Greta Van Fleet look to banish Led Zeppelin comparisons with new single, My Way, Soon

Greta Van Fleet
(Image credit: Erika Goldring/Getty Images)

Greta Van Fleet just dropped My Way, Soon, their first recorded material in over a year.

Touted as “a liberating and jubilant track that celebrates and reflects the band’s personal transformation over the past three years,” My Way, Soon might just be the track that makes people ease up on those meddlesome Led Zeppelin comparisons.

While it's still undoubtedly indebted to the '60s and '70s, the track's major-key riffage touches on Bowie, Creedence Clearwater Revival and AC/DC more than Jimmy Page and co.

The track comes ahead of the band's second studio album, the highly anticipated follow up to 2018's Anthem Of The Peaceful Army.

“This song was inspired by what three years of touring did by opening so many doorways,” vocalist Josh Kiszka says. “This is my truth, how I feel about all of our travels, but I know it echoes the experiences and changes of perspectives for [his GVF bandmates] Jake, Sam, and Danny as well.”

“The definition of ’normal’ has very much broadened over the past couple of years, and it has affected us as musicians, especially in the writing and recording of this new album,” concurs drummer Danny Wagner.

“We realized that while growing up, we had been shielded by a lot of things, we were unaware of a lot of things. And then we were thrown out into this huge world, and it was a bit of a culture shock at first.”

In 2019, Jake and Sam Kiszka promised that Greta Van Fleet's second album will be “something quite different” from their debut.

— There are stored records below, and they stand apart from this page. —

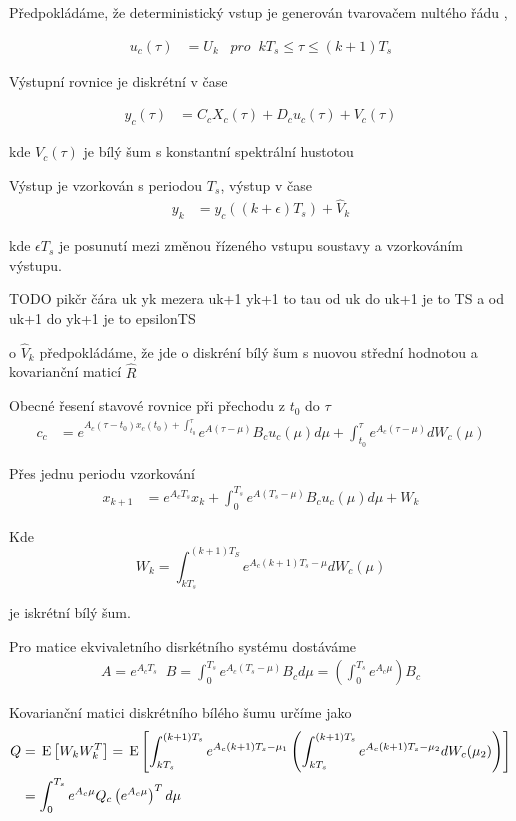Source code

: Předpokládáme, že deterministický vstup je generován tvarovačem nultého řádu ,

\begin{align}
  u_c(\tau) &= U_k \;\;\; pro \;\; k T_s \leq \tau \leq (k+1) T_s
\end{align}

Výstupní rovnice je diskrétní v čase

\begin{align}
  y_c(\tau) &= C_c X_c (\tau) + D_c u_c (\tau) + V_c (\tau)
\end{align}

kde $V_c (\tau)$ je bílý šum s konstantní spektrální hustotou

Výstup je vzorkován s periodou $T_s$, výstup v čase
\begin{align}
  y_k &= y_c ((k+ \epsilon)T_s) + \hat{V}_k
\end{align}

kde $\epsilon T_s$ je posunutí mezi změnou řízeného vstupu soustavy a vzorkováním výstupu.

TODO pikčr čára uk yk mezera uk+1 yk+1 to tau
od uk do uk+1 je to TS a od uk+1 do yk+1 je to epsilonTS

o $\hat{V}_k$ předpokládáme, že jde o diskréní bílý šum s nuovou střední hodnotou a kovarianční maticí $\hat{R}$


Obecné řesení stavové rovnice při přechodu z $t_0$ do $\tau$
\begin{align}
  c_c &= e^{A_c (\tau - t_0)  x_c(t_0) + \int_{t_{0}}^{\tau}} e^{A(\tau- \mu)} B_c u_c(\mu) d \mu + \int_{t_{0}}^{\tau} e^{A_c(\tau-\mu)} dW_c(\mu)
\end{align}

Přes jednu periodu vzorkování
\begin{align}
  x_{k+1} &= e^{A_cT_s} x_k +  \int_{0}^{T_{s}} e^{A(T_s- \mu)} B_c u_c(\mu) d \mu + W_k
\end{align}

Kde \[ W_k = \int_{k T_s}^{(k+1)T_S} e^{A_c(k+1)T_s - \mu} d W_c (\mu) \]

je iskrétní bílý šum.

Pro matice ekvivaletního disrkétního systému dostáváme
\begin{align}
  A =e^{A_c T_s} \;\; B = \int_0^{T_s} e^{A_c(T_s-\mu)} B_c d\mu = \left( \int_0^{T_s} e^{A_c\mu} \right) B_c
\end{align}

Kovarianční matici diskrétního bílého šumu určíme jako
\begin{align}
  Q&= \,\mathrm{E}\left[W_k W_k^T\right] = \,\mathrm{E}\left[\int^{(k+1)T_s}_{kT_s} e^{A_c(k+1)T_s-\mu_1} \left( \int^{(k+1)T_s}_{k T_s} e^{A_c (k+1) T_s - \mu_2} d W_c(\mu_2) \right)  \right] \\
  &= \int_0^{T_s} e^{A_c \mu} Q_c \left( e^{A_c \mu} \right)^T d \mu
\end{align}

“There's a little evolution, I suppose, with everything,” said Jake, while speaking to NME. “We're working on something quite different. It's interesting, because we never know exactly what an album is going to look like – it can only be so premeditated. But as it sort of unfolds now, it's an example of where we are musically right now. It's definitely much different than Anthem Of The Peaceful Army would have been.”

“I think it's really the next step in the evolution of what we want to do,” Sam added.